TASK ITEM: Show every line of the data that includes the word "basis".

[Collected data]
++++
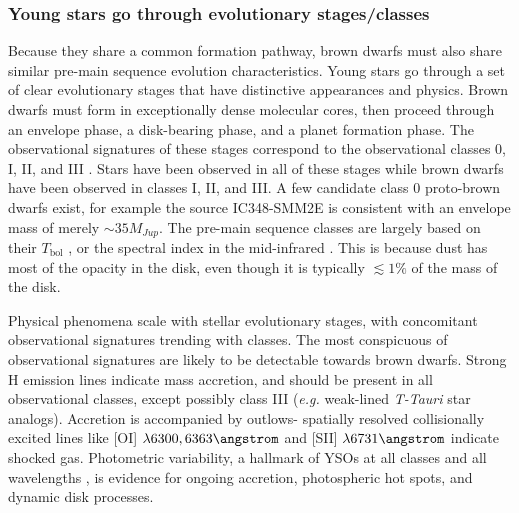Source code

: \subsubsection{Young stars go through evolutionary stages/classes}
Because they share a common formation pathway, brown dwarfs must also share similar pre-main sequence evolution characteristics.  Young stars go through a set of clear evolutionary stages that have distinctive appearances and physics.  Brown dwarfs must form in exceptionally dense molecular cores, then proceed through an envelope phase, a disk-bearing phase, and a planet formation phase.  The observational signatures of these stages correspond to the observational classes 0, I, II, and III \citep{1987ApJ...312..788A}.  Stars have been observed in all of these stages \citep{2014prpl.conf..195D} while brown dwarfs have been observed in classes I, II, and III.  A few candidate class 0 proto-brown dwarfs exist\citep{2012Sci...337...69A,2014A&A...564A..32P,2014MNRAS.444..833P}, for example the source IC348-SMM2E is consistent with an envelope mass of merely $\sim35 M_{Jup}$.  The pre-main sequence classes are largely based on their $T_{\mathrm{bol}}$ \citep{1993ApJ...413L..47M}, or the spectral index in the mid-infrared \citep{1984ApJ...287..610L}.  This is because dust has most of the opacity in the disk, even though it is typically $\lesssim1\%$ of the mass of the disk.  

Physical phenomena scale with stellar evolutionary stages, with concomitant observational signatures trending with classes.  The most conspicuous of observational signatures are likely to be detectable towards brown dwarfs.  Strong H emission lines indicate mass accretion, and should be present in all observational classes, except possibly class III (\emph{e.g.} weak-lined \emph{T-Tauri} star analogs).  Accretion is accompanied by outlows- spatially resolved collisionally excited lines like [OI] $\lambda 6300, 6363 \angstrom$ and [SII] $\lambda 6731 \angstrom$ \citep{2005Natur.435..652W} indicate shocked gas.  Photometric variability, a hallmark of YSOs at all classes and all wavelengths \citep{2014AJ....148...92R,2014AJ....147...82C}, is evidence for ongoing accretion, photospheric hot spots, and dynamic disk processes.


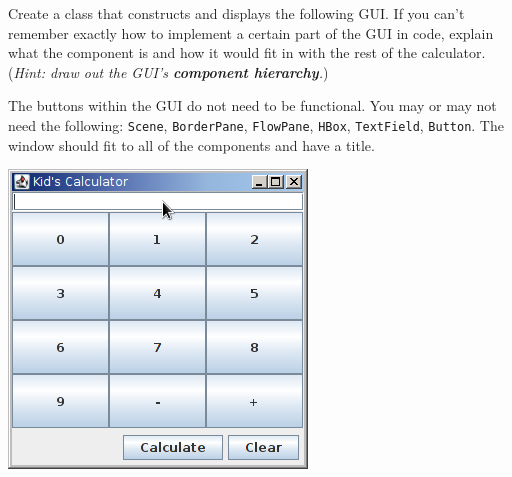 Create a class that constructs and displays the following GUI. If you can't remember exactly how to implement a certain part of the GUI in code, explain what the component is and how it would fit in with the rest of the calculator. (\textit{Hint: draw out the GUI's \textbf{component hierarchy}.})\\
\begin{minipage}{0.5\textwidth}
\vspace{-54pt}
The buttons within the GUI do not need to be functional.  You may or may not need the following: \texttt{Scene}, \texttt{BorderPane}, \texttt{FlowPane}, \texttt{HBox}, \texttt{TextField}, \texttt{Button}. The window should fit to all of the components and have a title.
\end{minipage}
\hspace{50px}
\begin{minipage}{0.3\textwidth}
\vspace{6pt}
\includegraphics[scale=0.6]{other/calculator.png}
\end{minipage} \hfill

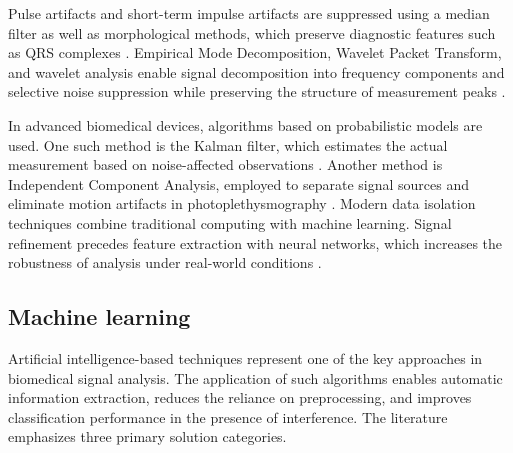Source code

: \documentclass[journal]{IEEEtran}
\begin{document}
\newpage
Pulse artifacts and short-term impulse artifacts are suppressed using a median filter as well as morphological methods, which preserve diagnostic features such as QRS complexes \cite{6}. Empirical Mode Decomposition, Wavelet Packet Transform, and wavelet analysis enable signal decomposition into frequency components and selective noise suppression while preserving the structure of measurement peaks \cite{7}.

In advanced biomedical devices, algorithms based on probabilistic models are used. One such method is the Kalman filter, which estimates the actual measurement based on noise-affected observations \cite{8}. Another method is Independent Component Analysis, employed to separate signal sources and eliminate motion artifacts in photoplethysmography \cite{9}. Modern data isolation techniques combine traditional computing with machine learning. Signal refinement precedes feature extraction with neural networks, which increases the robustness of analysis under real-world conditions \cite{10}.

\subsection{Machine learning}
Artificial intelligence-based techniques represent one of the key approaches in biomedical signal analysis. The application of such algorithms enables automatic information extraction, reduces the reliance on preprocessing, and improves classification performance in the presence of interference. The literature emphasizes three primary solution categories.
\end{document}
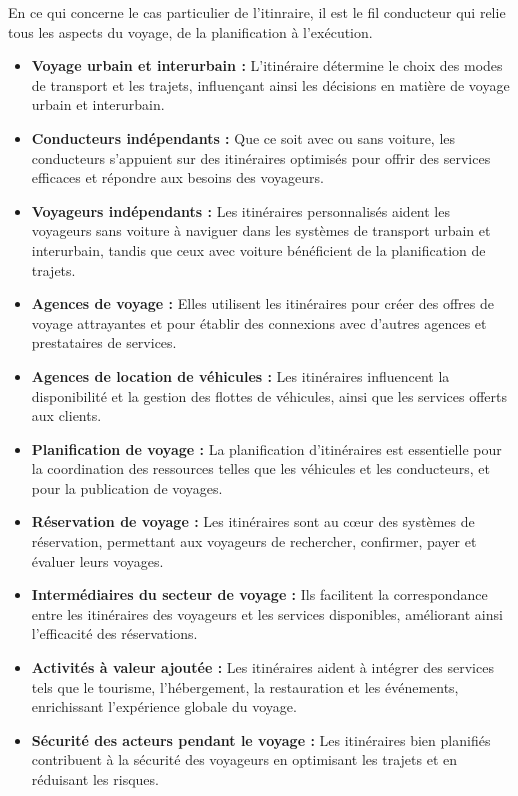 En ce qui concerne le cas particulier de l'itinraire, il est le fil conducteur qui relie tous les aspects du voyage, de la planification à l’exécution.
\begin{itemize}
    \item \textbf{Voyage urbain et interurbain :} L’itinéraire détermine le choix des modes de transport et les trajets, influençant ainsi les décisions en matière de voyage urbain et interurbain.
    \item \textbf{Conducteurs indépendants :} Que ce soit avec ou sans voiture, les conducteurs s’appuient sur des itinéraires optimisés pour offrir des services efficaces et répondre aux besoins des voyageurs.
    \item \textbf{Voyageurs indépendants :} Les itinéraires personnalisés aident les voyageurs sans voiture à naviguer dans les systèmes de transport urbain et interurbain, tandis que ceux avec voiture bénéficient de la planification de trajets.
    \item \textbf{Agences de voyage :} Elles utilisent les itinéraires pour créer des offres de voyage attrayantes et pour établir des connexions avec d’autres agences et prestataires de services.
    \item \textbf{Agences de location de véhicules :} Les itinéraires influencent la disponibilité et la gestion des flottes de véhicules, ainsi que les services offerts aux clients.
    \item \textbf{Planification de voyage :} La planification d’itinéraires est essentielle pour la coordination des ressources telles que les véhicules et les conducteurs, et pour la publication de voyages.
    \item \textbf{Réservation de voyage :} Les itinéraires sont au cœur des systèmes de réservation, permettant aux voyageurs de rechercher, confirmer, payer et évaluer leurs voyages.
    \item \textbf{Intermédiaires du secteur de voyage :} Ils facilitent la correspondance entre les itinéraires des voyageurs et les services disponibles, améliorant ainsi l’efficacité des réservations.
    \item \textbf{Activités à valeur ajoutée :} Les itinéraires aident à intégrer des services tels que le tourisme, l’hébergement, la restauration et les événements, enrichissant l’expérience globale du voyage.
    \item \textbf{Sécurité des acteurs pendant le voyage :} Les itinéraires bien planifiés contribuent à la sécurité des voyageurs en optimisant les trajets et en réduisant les risques.
\end{itemize}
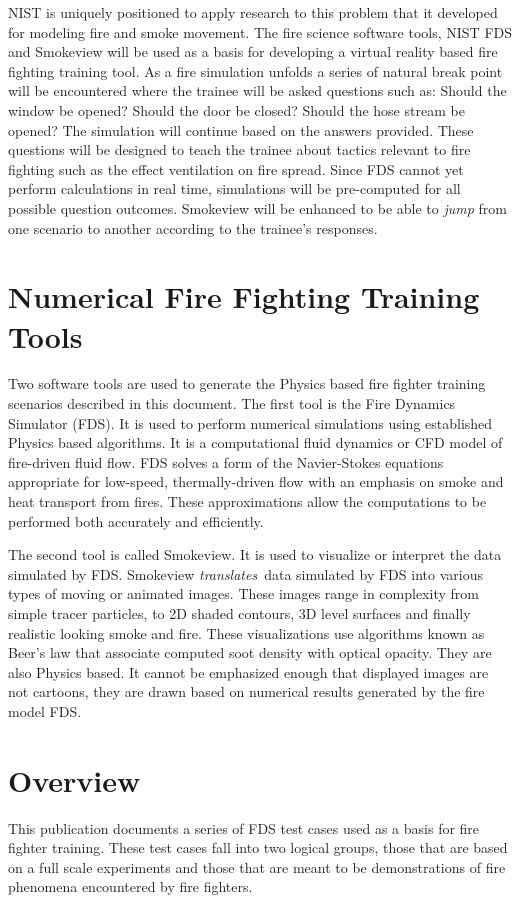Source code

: \documentclass[11pt]{book}
\begin{document}
NIST is uniquely positioned to apply research to this problem that it developed for modeling fire and smoke
movement.  The fire science software tools, NIST FDS and Smokeview will be used as a basis for developing a
virtual reality based fire fighting training tool.  As a fire simulation unfolds a series of natural break point
will be encountered where the trainee will be asked questions such as: Should the window be opened?  Should the
door be closed? Should the hose stream be opened?  The simulation will continue based on the answers provided.
These questions will be designed to teach the trainee about tactics relevant to fire fighting such as the
effect ventilation on fire spread.    Since FDS cannot yet perform calculations in real time, simulations
will be pre-computed for all possible question outcomes.  Smokeview will be enhanced to be able to {\em jump}
from one scenario to another according to the trainee's responses.

\section{Numerical Fire Fighting Training Tools}
Two software tools are used to generate the Physics based fire fighter training scenarios
described in this document.  The first tool is the Fire Dynamics Simulator (FDS).
It is used to perform numerical simulations using established Physics based algorithms.
It is a computational
fluid dynamics or CFD model of fire-driven fluid flow. FDS solves a form of the
Navier-Stokes equations appropriate for low-speed, thermally-driven flow
with an emphasis on smoke and heat transport from fires.
These approximations allow the computations to be performed both accurately and efficiently.

The second tool is called Smokeview.  It is used to visualize or interpret the data
simulated by FDS.  Smokeview {\em translates}\ data simulated by FDS into
various types of moving or animated images.  These images range in complexity from simple tracer particles,
to 2D shaded contours, 3D level surfaces and finally realistic looking smoke and fire.  These visualizations use
algorithms known as Beer's law that associate computed soot density with optical opacity.  They are also Physics based.  It cannot be emphasized enough
that displayed images are not cartoons, they are drawn based on numerical results generated by the fire model FDS.

\section{Overview}
This publication documents a series of FDS test cases used as a basis for fire fighter training.
These test cases fall into two logical groups, those that are based on a full scale experiments and those that are meant to be demonstrations of fire phenomena encountered by fire fighters.
\end{document}
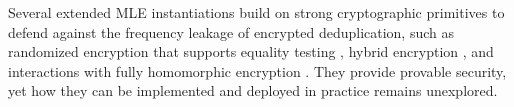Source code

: \documentclass[bachelor]{thesis-uestc}
\begin{document}
Several extended MLE instantiations build on strong cryptographic primitives to defend against the frequency leakage of encrypted deduplication, such as randomized encryption that supports equality testing \cite{abadi13}, hybrid encryption \cite{stanek14}, and interactions with fully homomorphic encryption \cite{bellare15}. They provide provable security, yet how they can be implemented and deployed in practice remains unexplored. 

 





\end{document}
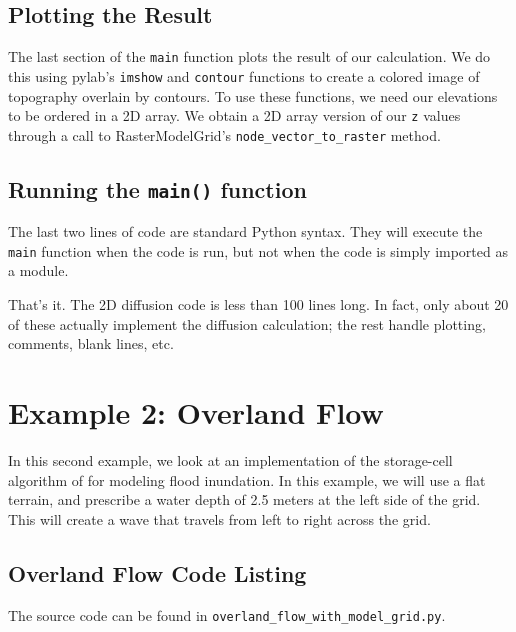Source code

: \documentclass[12pt]{article}
\newcommand{\code}[1]{{\tt #1}}
\begin{document}
\subsection{Plotting the Result}



The last section of the \code{main} function plots the result of our calculation. We do this using pylab's \code{imshow} and \code{contour} functions to create a colored image of topography overlain by contours. To use these functions, we need our elevations to be ordered in a 2D array. We obtain a 2D array version of our \code{z} values through a call to RasterModelGrid's \code{node\_vector\_to\_raster} method.

\subsection{Running the \code{main()} function}



The last two lines of code are standard Python syntax. They will execute the \code{main} function when the code is run, but not when the code is simply imported as a module.

That's it. The 2D diffusion code is less than 100 lines long. In fact, only about 20 of these actually implement the diffusion calculation; the rest handle plotting, comments, blank lines, etc.


\section{Example 2: Overland Flow}

In this second example, we look at an implementation of the storage-cell algorithm of \citet{bates2010simple} for modeling flood inundation. In this example, we will use a flat terrain, and prescribe a water depth of 2.5 meters at the left side of the grid. This will create a wave that travels from left to right across the grid.

\subsection{Overland Flow Code Listing}

The source code can be found in \code{overland\_flow\_with\_model\_grid.py}.
\end{document}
++++
OUTPUT:
movement.  The fire science software tools, NIST FDS and Smokeview will be used as a basis for developing a
This publication documents a series of FDS test cases used as a basis for fire fighter training.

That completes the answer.